BEGIN

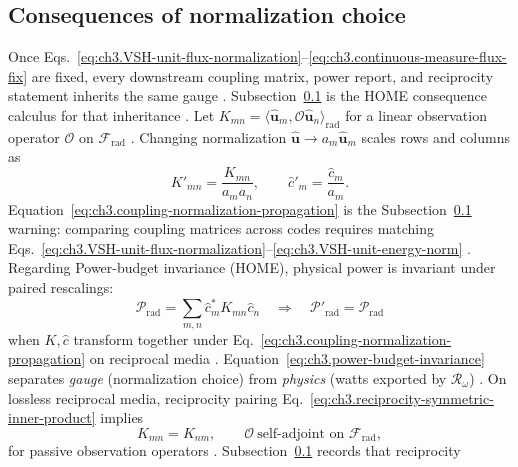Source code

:\subsection{Consequences of normalization choice}
\label{sec:ch354}
Once Eqs.~\eqref{eq:ch3.VSH-unit-flux-normalization}--\eqref{eq:ch3.continuous-measure-flux-fix} are fixed, every
downstream coupling matrix, power report, and reciprocity statement inherits the same gauge \cite{stratton1941}.
Subsection~\ref{sec:ch354} is the HOME consequence calculus for that inheritance \cite{hansen1988}.
Let \(K_{mn}=\langle \widehat{\mathbf{u}}_{m},\mathcal{O}\widehat{\mathbf{u}}_{n}\rangle_{\mathrm{rad}}\) for a linear
observation operator \(\mathcal{O}\) on \(\mathcal{F}_{\mathrm{rad}}\) \cite{harrington2001}. Changing
normalization \(\widehat{\mathbf{u}}\to a_{m}\widehat{\mathbf{u}}_{m}\) scales rows and columns as
\begin{equation}
\label{eq:ch3.coupling-normalization-propagation}
K'_{mn}
=
\frac{K_{mn}}{a_{m}a_{n}},
\qquad
\widehat{c}'_{m}
=
\frac{\widehat{c}_{m}}{a_{m}}.
\end{equation}
Equation~\eqref{eq:ch3.coupling-normalization-propagation} is the Subsection~\ref{sec:ch354} warning: comparing coupling
matrices across codes requires matching Eqs.~\eqref{eq:ch3.VSH-unit-flux-normalization}--\eqref{eq:ch3.VSH-unit-energy-norm}
\cite{harrington2001}.
Regarding Power-budget invariance (HOME), physical power is invariant under paired rescalings:
\begin{equation}
\label{eq:ch3.power-budget-invariance}
\mathcal{P}_{\mathrm{rad}}
=
\sum_{m,n}\widehat{c}_{m}^{*}K_{mn}\widehat{c}_{n}
\quad\Rightarrow\quad
\mathcal{P}'_{\mathrm{rad}}=\mathcal{P}_{\mathrm{rad}}
\end{equation}
when \(K,\widehat{c}\) transform together under Eq.~\eqref{eq:ch3.coupling-normalization-propagation} on reciprocal
media \cite{stratton1941}. Equation~\eqref{eq:ch3.power-budget-invariance} separates
\emph{gauge} (normalization choice) from \emph{physics} (watts exported by \(\mathcal{R}_\omega\)) \cite{harrington2001}.
On lossless reciprocal media, reciprocity pairing Eq.~\eqref{eq:ch3.reciprocity-symmetric-inner-product} implies
\begin{equation}
\label{eq:ch3.reciprocity-coupling-symmetry}
K_{mn}=K_{nm},
\qquad
\mathcal{O}\ \text{self-adjoint on }\mathcal{F}_{\mathrm{rad}},
\end{equation}
for passive observation operators \cite{stratton1941}. Subsection~\ref{sec:ch354} records that reciprocity
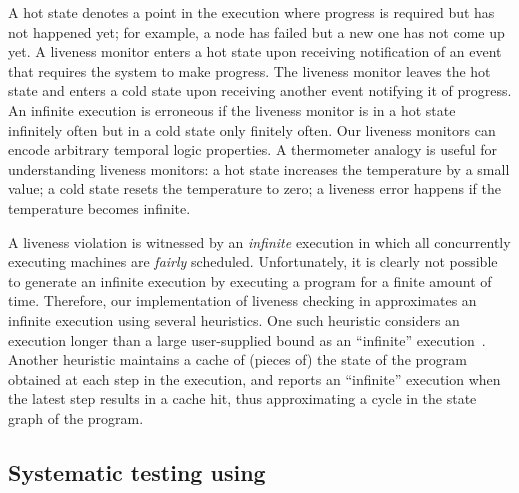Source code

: A hot state denotes a point in the execution where progress is required but has not happened yet; for example, a node has failed but a new one has not come up yet. A liveness monitor enters a hot state upon receiving notification of an event that requires the system to make progress. The liveness monitor leaves the hot state and enters a cold state upon receiving another event notifying it of progress. An infinite execution is erroneous if the liveness monitor is in a hot state infinitely often but in a cold state only finitely often. Our liveness monitors can encode arbitrary temporal logic properties. A thermometer analogy is useful for understanding liveness monitors: a hot state increases the temperature by a small value; a cold state resets the temperature to zero; a liveness error happens if the temperature becomes infinite.

A liveness violation is witnessed by an \emph{infinite} execution in which all concurrently executing \psharp machines are \emph{fairly} scheduled. Unfortunately, it is clearly not possible to generate an infinite execution by executing a program for a finite amount of time. Therefore, our implementation of liveness checking in \psharp approximates an infinite execution using several heuristics. One such heuristic considers an execution longer than a large user-supplied bound as an ``infinite'' execution~\cite{killian2007life, musuvathi2008fair}. Another heuristic maintains a cache of (pieces of) the state of the \psharp program obtained at each step in the execution, and reports an ``infinite'' execution when the latest step results in a cache hit, thus approximating a cycle in the state graph of the program.


\subsection{Systematic testing using \psharp}
\label{sec:overview:testing}


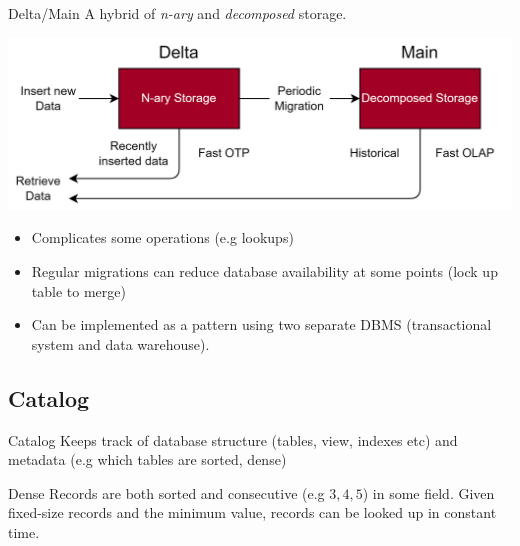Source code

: \begin{definitionbox}{Delta/Main}
    A hybrid of \textit{n-ary} and \textit{decomposed} storage.
    \begin{center}
        \includegraphics[width=.8\textwidth]{storage/images/delta_main.drawio.png}
    \end{center}
    \begin{itemize}
        \item Complicates some operations (e.g lookups)
        \item Regular migrations can reduce database availability at some points (lock up table to merge)
        \item Can be implemented as a pattern using two separate DBMS (transactional system and data warehouse).
    \end{itemize}
\end{definitionbox}


\subsection{Catalog}
\begin{definitionbox}{Catalog}
    Keeps track of database structure (tables, view, indexes etc) and metadata (e.g which tables are sorted, dense)
\end{definitionbox}

\begin{definitionbox}{Dense}
    Records are both sorted and consecutive (e.g $3,4,5$) in some field. Given fixed-size records and the minimum value, records can be looked up in constant time.
\end{definitionbox}

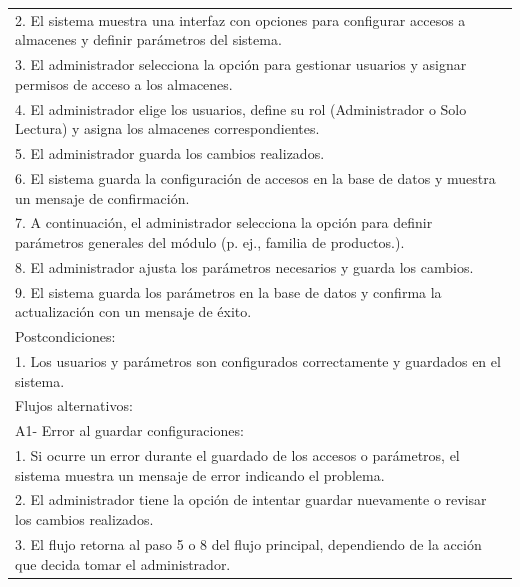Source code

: \documentclass[stu, 12pt, letterpaper, donotrepeattitle, floatsintext, natbib]{apa7}
\begin{document}
\begin{longtable}{@{} p{16.5cm} @{}}
    2. El sistema muestra una interfaz con opciones para configurar accesos a almacenes y definir par\'ametros del sistema.                            \\
    3. El administrador selecciona la opci\'on para gestionar usuarios y asignar permisos de acceso a los almacenes.                                   \\
    4. El administrador elige los usuarios, define su rol (Administrador o Solo Lectura) y asigna los almacenes correspondientes.                      \\
    5. El administrador guarda los cambios realizados.                                                                                                 \\
    6. El sistema guarda la configuraci\'on de accesos en la base de datos y muestra un mensaje de confirmaci\'on.                                     \\
    7. A continuaci\'on, el administrador selecciona la opci\'on para definir par\'ametros generales del m\'odulo (p. ej., familia de productos.).     \\
    8. El administrador ajusta los par\'ametros necesarios y guarda los cambios.                                                                       \\
    9. El sistema guarda los par\'ametros en la base de datos y confirma la actualizaci\'on con un mensaje de \'exito.                                 \\ \midrule
    Postcondiciones:                                                                                                                                   \\
    1. Los usuarios y par\'ametros son configurados correctamente y guardados en el sistema.                                                           \\ \midrule
    Flujos alternativos:                                                                                                                               \\
    A1- Error al guardar configuraciones:                                                                                                              \\
    \hspace{1cm}1. Si ocurre un error durante el guardado de los accesos o par\'ametros, el sistema muestra un mensaje de error indicando el problema. \\
    \hspace{1cm}2. El administrador tiene la opci\'on de intentar guardar nuevamente o revisar los cambios realizados.                                 \\
    \hspace{1cm}3. El flujo retorna al paso 5 o 8 del flujo principal, dependiendo de la acci\'on que decida tomar el administrador.                   \\ \bottomrule
\end{longtable}
\end{document}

END

TASK ITEM:
Scan the listing above for the word "flux" and copy every line that holds it.

SOLUTION BELOW:
Once Eqs.~\eqref{eq:ch3.VSH-unit-flux-normalization}--\eqref{eq:ch3.continuous-measure-flux-fix} are fixed, every
matrices across codes requires matching Eqs.~\eqref{eq:ch3.VSH-unit-flux-normalization}--\eqref{eq:ch3.VSH-unit-energy-norm}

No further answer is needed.